Do you currently see both partitions, with the larger one being empty due to formatting? If so, it would might be easier to recover the files from the drive, reformat it, and put the recovered files back on the drive. I'm not certain how we would handle complicated reparse-point folders and linked files, however (I'm thinking of the mess in the Users folder). Try recovering files with Piriform Recuva. Go its settings dialog and turn on "Recover non-deleted files" and "Deep scan (increases scanning time)" before scanning the larger partition. Make sure that you recover the files to a totally different drive, or you will overwrite your data.

Then my reply to Techie007:
Let me know if I understand what is going on and what needs to be done before I do anything else:
"First of all, the second partition (the large one) needs to begin exactly where it previously did, so that old MFT offsets remain good." I need to find where the second partition originally began or if the beginning of the second partition has been moved or overwritten. You mentioned how to find the beginning of the MFT, but not how to find out the start of the partition.

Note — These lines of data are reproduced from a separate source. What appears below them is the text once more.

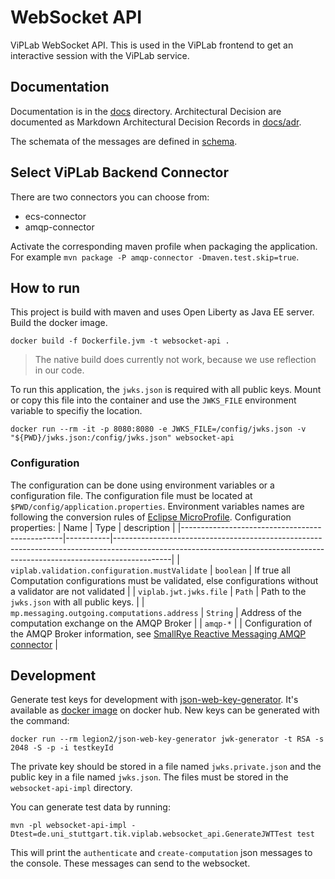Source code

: # WebSocket API
ViPLab WebSocket API.
This is used in the ViPLab frontend to get an interactive session with the ViPLab service.

## Documentation
Documentation is in the [docs](docs) directory.
Architectural Decision are documented as Markdown Architectural Decision Records in [docs/adr](docs/adr).

The schemata of the messages are defined in [schema](schema).

## Select ViPLab Backend Connector
There are two connectors you can choose from:
* ecs-connector
* amqp-connector

Activate the corresponding maven profile when packaging the application.
For example `mvn package -P amqp-connector -Dmaven.test.skip=true`.

## How to run
This project is build with maven and uses Open Liberty as Java EE server.
Build the docker image.
```
docker build -f Dockerfile.jvm -t websocket-api .
```
> The native build does currently not work, because we use reflection in our code.

To run this application, the `jwks.json` is required with all public keys.
Mount or copy this file into the container and use the `JWKS_FILE` environment variable to specifiy the location.

```
docker run --rm -it -p 8080:8080 -e JWKS_FILE=/config/jwks.json -v "${PWD}/jwks.json:/config/jwks.json" websocket-api
```

### Configuration

The configuration can be done using environment variables or a configuration file.
The configuration file must be located at `$PWD/config/application.properties`.
Environment variables names are following the conversion rules of [Eclipse MicroProfile](https://github.com/eclipse/microprofile-config/blob/master/spec/src/main/asciidoc/configsources.asciidoc#default-configsources).
Configuration properties:
| Name                                           | Type      | description                                                                                                                                                              |
|------------------------------------------------|-----------|--------------------------------------------------------------------------------------------------------------------------------------------------------------------------|
| `viplab.validation.configuration.mustValidate` | `boolean` | If true all Computation configurations must be validated, else configurations without a validator are not validated                                                      |
| `viplab.jwt.jwks.file`                         | `Path`    | Path to the `jwks.json` with all public keys.                                                                                                                            |
| `mp.messaging.outgoing.computations.address`   | `String`  | Address of the computation exchange on the AMQP Broker                                                                                                                   |
| `amqp-*`                                       |           | Configuration of the AMQP Broker information, see [SmallRye Reactive Messaging AMQP connector](https://smallrye.io/smallrye-reactive-messaging/#_interacting_using_amqp) |

## Development
Generate test keys for development with [json-web-key-generator](https://github.com/Legion2/json-web-key-generator).
It's available as [docker image](https://hub.docker.com/repository/docker/legion2/json-web-key-generator) on docker hub.
New keys can be generated with the command:
```
docker run --rm legion2/json-web-key-generator jwk-generator -t RSA -s 2048 -S -p -i testkeyId
```
The private key should be stored in a file named `jwks.private.json` and the public key in a file named `jwks.json`.
The files must be stored in the `websocket-api-impl` directory.

You can generate test data by running:
```
mvn -pl websocket-api-impl -Dtest=de.uni_stuttgart.tik.viplab.websocket_api.GenerateJWTTest test
```
This will print the `authenticate` and `create-computation` json messages to the console.
These messages can send to the websocket.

Are the beginning of the partition and the beginning of the file record two different things?

I can find where the MFT begins by using HxD to search for "FILE0" and then counting 243 bytes after the FILE0 flag.

"Succeeding that, you will probably need to write a new boot sector to both the 1st and 2nd partitions." Earlier, you mentioned that overwriting the MFT would break the MFT and make it not bootable. I still have the contents from the smaller partition, and copy-pasted it from the backup drive to the first, smaller partition. How do I write the new boot sector without breaking anything?

I want to avoid having to extract the files rather than just restore the drive. I'm fine with doing it the hard way if it will restore bootability, since I don't have enough backup hard drive space to keep the extracted files. I'm wondering if Testdisk will help at all in restoring the drive. It has boot sector and MFT recovery, but right now the problem is that the larger partition reads as Free Space, because of the split-second reformat. I need to get it back to being a regular partition before it will be able to boot into the drive.

---
http://pastebin.com/CXeuf0jD
After running HxD, I searched for FILE0, and found it in Sector 16. I don't know how to go about counting exactly 243 bytes aside from doing it manually. The text bar next to the raw hex readout says near the middle of Sector 16 "$.M.F.T.". Other text of note says near end of Sector 0, "BOOTMGR is missing...BOOTMGR is compressed...Press Ctrl+Alt+Del to restart."

I ran a TestDisk cylinder analysis of the whole drive. It says that there are invalid FAT boot sectors, but the drive has always been formatted in NTFS. After it finished running the long scan in about three hours, it says that the harddrisk seems too small (see log). It also says that none of the partitions can be recovered (see log again). I'm thinking it's because TestDisk is not reading the disk geometry correctly. I don't want to actually change the geometry on the disk, just how it's being read to get TestDisk to perform a proper analysis.

mosgo2
Posts: 2
Joined: 06 Jun 2013, 00:46

Re: Deleted renamed partitions, broken file systems, you nam

#2 Post by mosgo2 »

I know it's been a while but I'm having a very similar issue, did you ever end up figuring it out? if so, how? :?

joel96
Posts: 3
Joined: 27 May 2013, 18:34

Re: Deleted renamed partitions, broken file systems, you nam

#3 Post by joel96 »

No, I haven't found any answers here. There's a discussion going on at overclock.net about restoring Win7 file structures, though.